Apologies for the extended period of silence on the blog, it's been a crazy couple of weeks what with one thing and another (and another and another…)
Work has been full on every single day, easily the most high pressured job that I've ever found myself in. It's good though and it sure beats the alternative; yep, I still remember what is was like to be out of work for over a year and I never want to find myself in that place again. The internet access here is severely restricted so I can't even pop on for a
quick post at lunchtimes.
As far as home goes, well… Maybe I'll tell you more about that another time. Suffice it to say that internet access is fine but the fact that the guinea pigs chewed through the adaptor lead, on the laptop (still needs to be replaced at time of writing) led to other problems. My money is on 'Big Red Fire' (yes, we let Hope choose his name) having done the deed.
And as far as reading goes, I haven't really done an awful lot to be honest. Busy at work, busy at home and the anti-depressants that I'm taking can make it difficult to stay focussed on anything heavier going than a Doctor Who book (which is why I've been reading them!) I've read a few books though and, rather than wait until I've got hold of a new adaptor for the laptop, figured I'd sum them up here. Nothing in depth, just a few quick thoughts.
'The Crimson Campaign' - Brian McClellan (Orbit Books)
Tamas's invasion of Kez ends in disaster when a Kez counter-offensive leaves him cut off behind enemy lines with only a fraction of his army, no supplies and no hope of reinforcements. Drastically outnumbered and pursued by the enemy's best, he must lead his men on a reckless march through
northern Kez to safety, and back over the mountains so that he can defend his country from an angry god.
In Adro, Inspector Adamat only wants to rescue his wife. To do so he must track down and confront the evil Lord Vetas. He has questions for Vetas concerning his enigmatic master, but the truth is darker than he could have imagined.
With Tamas and his powder cabal presumed dead, Taniel Two-shot finds himself alongside the god Mihali as the last line of defence against Kresimir's advancing army. Tamas's generals bicker among themselves, the brigades lose ground every day beneath the Kez onslaught and Kresimir wants the head of the man who shot him in the eye.

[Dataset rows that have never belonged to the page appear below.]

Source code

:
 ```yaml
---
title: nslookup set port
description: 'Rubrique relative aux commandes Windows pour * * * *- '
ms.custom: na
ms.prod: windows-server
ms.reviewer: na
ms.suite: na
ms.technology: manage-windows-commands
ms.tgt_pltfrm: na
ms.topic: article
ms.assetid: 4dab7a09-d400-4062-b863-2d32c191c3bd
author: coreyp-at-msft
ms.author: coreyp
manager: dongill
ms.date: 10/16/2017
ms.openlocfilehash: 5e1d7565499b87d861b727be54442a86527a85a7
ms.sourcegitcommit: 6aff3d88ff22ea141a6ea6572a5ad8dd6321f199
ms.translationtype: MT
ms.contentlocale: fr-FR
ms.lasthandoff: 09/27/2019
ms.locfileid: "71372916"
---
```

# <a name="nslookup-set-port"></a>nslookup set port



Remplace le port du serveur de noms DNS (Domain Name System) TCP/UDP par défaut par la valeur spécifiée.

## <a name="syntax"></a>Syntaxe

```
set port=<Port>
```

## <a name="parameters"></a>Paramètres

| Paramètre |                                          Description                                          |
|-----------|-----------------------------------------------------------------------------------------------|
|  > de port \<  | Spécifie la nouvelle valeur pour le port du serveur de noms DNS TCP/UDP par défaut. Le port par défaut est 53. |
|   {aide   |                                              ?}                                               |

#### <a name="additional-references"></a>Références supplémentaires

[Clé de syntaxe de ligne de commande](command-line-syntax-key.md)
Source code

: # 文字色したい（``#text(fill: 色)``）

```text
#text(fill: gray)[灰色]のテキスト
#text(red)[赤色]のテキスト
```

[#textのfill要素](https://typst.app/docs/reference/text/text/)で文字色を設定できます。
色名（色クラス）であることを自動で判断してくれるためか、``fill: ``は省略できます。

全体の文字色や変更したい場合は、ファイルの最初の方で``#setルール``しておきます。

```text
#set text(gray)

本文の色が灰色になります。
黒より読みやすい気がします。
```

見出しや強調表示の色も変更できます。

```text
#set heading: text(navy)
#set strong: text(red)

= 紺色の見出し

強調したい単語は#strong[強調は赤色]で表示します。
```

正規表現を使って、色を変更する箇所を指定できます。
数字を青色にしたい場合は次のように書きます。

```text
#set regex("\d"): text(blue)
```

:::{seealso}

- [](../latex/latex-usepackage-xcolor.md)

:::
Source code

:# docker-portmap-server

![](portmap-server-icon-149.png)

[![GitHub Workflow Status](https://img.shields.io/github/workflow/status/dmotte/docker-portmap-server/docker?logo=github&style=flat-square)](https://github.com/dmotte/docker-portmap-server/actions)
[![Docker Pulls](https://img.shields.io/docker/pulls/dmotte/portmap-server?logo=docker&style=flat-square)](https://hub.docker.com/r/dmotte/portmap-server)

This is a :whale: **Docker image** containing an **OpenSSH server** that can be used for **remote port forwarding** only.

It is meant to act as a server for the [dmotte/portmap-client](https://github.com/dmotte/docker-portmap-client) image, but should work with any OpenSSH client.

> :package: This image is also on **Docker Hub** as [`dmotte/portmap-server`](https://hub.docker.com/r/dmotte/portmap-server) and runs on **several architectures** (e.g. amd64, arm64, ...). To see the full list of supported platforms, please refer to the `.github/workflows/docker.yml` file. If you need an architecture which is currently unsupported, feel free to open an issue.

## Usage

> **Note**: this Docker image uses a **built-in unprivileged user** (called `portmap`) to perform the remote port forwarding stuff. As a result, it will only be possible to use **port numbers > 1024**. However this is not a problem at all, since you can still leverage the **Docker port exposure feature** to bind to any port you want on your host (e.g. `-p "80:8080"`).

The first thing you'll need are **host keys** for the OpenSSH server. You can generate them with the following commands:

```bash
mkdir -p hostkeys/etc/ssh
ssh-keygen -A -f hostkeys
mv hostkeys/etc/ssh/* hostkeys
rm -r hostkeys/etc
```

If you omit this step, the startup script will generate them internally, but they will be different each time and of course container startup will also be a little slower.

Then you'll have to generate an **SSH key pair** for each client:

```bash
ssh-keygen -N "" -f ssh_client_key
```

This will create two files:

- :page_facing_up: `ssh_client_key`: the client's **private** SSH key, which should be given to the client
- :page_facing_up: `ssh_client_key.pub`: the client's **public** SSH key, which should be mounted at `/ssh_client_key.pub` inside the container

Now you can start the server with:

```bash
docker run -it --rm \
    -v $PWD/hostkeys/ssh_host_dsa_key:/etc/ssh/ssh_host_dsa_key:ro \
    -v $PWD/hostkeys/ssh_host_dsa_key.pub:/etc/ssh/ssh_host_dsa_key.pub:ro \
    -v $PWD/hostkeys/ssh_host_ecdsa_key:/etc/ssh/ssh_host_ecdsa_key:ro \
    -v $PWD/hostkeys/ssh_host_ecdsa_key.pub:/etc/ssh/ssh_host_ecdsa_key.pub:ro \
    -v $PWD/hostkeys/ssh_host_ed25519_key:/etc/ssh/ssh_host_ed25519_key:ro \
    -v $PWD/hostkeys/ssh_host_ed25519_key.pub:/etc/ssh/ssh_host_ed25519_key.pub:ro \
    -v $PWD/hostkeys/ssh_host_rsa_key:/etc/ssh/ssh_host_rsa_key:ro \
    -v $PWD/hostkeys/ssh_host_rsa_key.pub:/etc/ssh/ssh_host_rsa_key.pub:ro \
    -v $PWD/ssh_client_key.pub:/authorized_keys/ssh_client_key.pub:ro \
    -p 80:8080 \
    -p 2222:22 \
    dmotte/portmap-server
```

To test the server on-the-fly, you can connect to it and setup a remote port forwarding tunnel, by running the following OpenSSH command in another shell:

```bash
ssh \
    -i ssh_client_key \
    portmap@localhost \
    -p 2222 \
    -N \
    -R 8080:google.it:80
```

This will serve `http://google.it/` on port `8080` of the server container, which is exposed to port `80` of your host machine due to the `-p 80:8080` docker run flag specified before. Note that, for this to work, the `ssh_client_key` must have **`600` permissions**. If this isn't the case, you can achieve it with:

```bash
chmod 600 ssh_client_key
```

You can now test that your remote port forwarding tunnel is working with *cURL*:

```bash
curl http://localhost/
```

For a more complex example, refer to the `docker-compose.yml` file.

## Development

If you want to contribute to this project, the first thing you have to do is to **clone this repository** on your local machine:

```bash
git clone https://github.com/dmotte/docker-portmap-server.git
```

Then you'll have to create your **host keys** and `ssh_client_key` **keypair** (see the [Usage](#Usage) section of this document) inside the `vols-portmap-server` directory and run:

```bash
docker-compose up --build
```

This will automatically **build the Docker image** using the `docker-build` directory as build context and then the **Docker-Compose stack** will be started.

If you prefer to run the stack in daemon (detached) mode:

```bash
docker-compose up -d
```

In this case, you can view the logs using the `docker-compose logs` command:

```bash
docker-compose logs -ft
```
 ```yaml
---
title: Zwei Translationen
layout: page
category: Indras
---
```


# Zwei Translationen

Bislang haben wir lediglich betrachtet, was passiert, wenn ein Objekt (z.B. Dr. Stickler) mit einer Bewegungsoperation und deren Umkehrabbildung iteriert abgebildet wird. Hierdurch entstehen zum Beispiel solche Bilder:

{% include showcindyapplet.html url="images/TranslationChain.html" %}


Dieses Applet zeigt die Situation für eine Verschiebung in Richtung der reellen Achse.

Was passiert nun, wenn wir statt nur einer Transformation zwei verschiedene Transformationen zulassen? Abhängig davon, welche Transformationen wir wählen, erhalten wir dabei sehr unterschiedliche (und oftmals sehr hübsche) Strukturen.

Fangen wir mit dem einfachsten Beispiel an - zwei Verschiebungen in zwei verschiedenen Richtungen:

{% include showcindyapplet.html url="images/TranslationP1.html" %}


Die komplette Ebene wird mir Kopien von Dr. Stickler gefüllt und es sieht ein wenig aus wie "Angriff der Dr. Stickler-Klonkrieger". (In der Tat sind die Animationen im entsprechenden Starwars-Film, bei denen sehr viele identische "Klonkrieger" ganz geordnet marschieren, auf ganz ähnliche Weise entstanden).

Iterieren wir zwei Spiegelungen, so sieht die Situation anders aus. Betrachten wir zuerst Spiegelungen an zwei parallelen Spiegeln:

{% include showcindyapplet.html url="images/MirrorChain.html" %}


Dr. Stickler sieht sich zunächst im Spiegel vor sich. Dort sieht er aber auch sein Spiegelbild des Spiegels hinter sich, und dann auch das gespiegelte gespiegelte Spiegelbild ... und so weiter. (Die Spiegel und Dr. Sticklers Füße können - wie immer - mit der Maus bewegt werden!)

I loved 'Promise of Blood' and read 'The Crimson Campaign' over two coach journeys to/from Plymouth. It's hard not to say anything that I haven't
already said about the first book; plotting, pace and moments of spectacle here are all on the money as per the last book. 'If it isn't broken…' and all that… The forced march of Tamas' army does add something new to the mix in terms of seeing Tamas as renowned soldier as well as Tamas 'the soldier who killed all the nobility and took power'. I love it when a writer takes time to flesh out their characters and there is a lot of that in 'The Crimson Campaign'. There is also a really good mix of warfare on the front line (go Taniel!) and arguably dirtier warfare in the back streets of the capitol; a lot of intrigue balanced neatly with moments of mayhem and bloody violence. This is a series that has already ticked all the boxes that I want ticking, for must read fantasy, bring on 'The Autumn
War'. Bring it on now!
'The White Towers' - Andy Remic (Angry Robot Books)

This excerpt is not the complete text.